ところで、若い頃、私はお御籤を引きませんでした。
いや、引けませんでした。
理由は明白。
気が小さくて心配性。
もしも、「凶」を引いてしまったら、不安で不安で夜も眠れなくなることがわかっていたからです。
でも、いくつかの挫折や苦難を経験し、さらに、いろいろな先達からの教えによって、こう考えるようになりました。
「今が人生の底で良くないなら、あとは上に上がるだけだ」
その思いを強くして、
「エイッ」とお御籤を引きます。
でも、「中吉」や「吉」、ときに「大吉」。
なかなか「凶」を引き当てられません。
なんとういう贅沢な・・・と思われるかもしれませんが、「大吉」ということは、「今が頂点」。ということは、後は底へ向かって下るだけ・・・という解釈になってしまうのです。

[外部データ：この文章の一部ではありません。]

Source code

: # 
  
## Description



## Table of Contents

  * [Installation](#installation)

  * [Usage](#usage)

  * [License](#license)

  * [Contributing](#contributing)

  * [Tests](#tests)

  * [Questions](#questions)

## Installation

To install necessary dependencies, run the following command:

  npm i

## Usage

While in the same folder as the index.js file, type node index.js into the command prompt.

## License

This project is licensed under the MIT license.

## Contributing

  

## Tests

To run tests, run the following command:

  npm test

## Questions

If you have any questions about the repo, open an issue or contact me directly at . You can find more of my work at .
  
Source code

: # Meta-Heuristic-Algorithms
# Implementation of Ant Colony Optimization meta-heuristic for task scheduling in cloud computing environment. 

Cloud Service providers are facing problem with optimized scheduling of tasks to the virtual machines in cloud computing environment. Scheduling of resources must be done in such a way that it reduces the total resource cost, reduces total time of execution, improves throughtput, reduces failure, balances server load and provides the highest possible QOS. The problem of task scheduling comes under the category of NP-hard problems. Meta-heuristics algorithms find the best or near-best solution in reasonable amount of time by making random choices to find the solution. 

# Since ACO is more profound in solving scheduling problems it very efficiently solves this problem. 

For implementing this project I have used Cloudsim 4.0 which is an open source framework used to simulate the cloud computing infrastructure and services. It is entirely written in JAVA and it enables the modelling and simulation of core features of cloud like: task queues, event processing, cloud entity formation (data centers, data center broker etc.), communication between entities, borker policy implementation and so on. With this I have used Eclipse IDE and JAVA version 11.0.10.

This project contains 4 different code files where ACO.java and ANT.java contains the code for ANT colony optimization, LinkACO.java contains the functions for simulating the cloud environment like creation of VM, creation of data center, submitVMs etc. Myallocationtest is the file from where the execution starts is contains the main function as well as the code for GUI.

またまた心配性な私は、「吉」を引くことが、怖くなってしまいました。
そしてそして、2024年のお正月。
「辰年」ということで、辰にご縁のある京都の「瀧尾神社」に初詣に行きました。ここは、仕事運向上商売繁盛のご利益で知られ、本田の正面にある拝殿の天井に、長さ8メートルもの龍の彫刻が鎮座しているのです。
そこで、引いたお御籤が、なんと!
「凶」ではありませんか!!
思わず、ラッキー!と声を出してしまいました。
そこには、こんなことが書かれていました。
「誰でも叱られることは嫌である。
しかし、叱られることで初めて気付くこともたくさんある。
せっかくの指摘も偏屈な心では何も得られない。
素直な心で向き合って初めて有難いと思えるのである」
よし!
頑張ろう、と思ったのであります。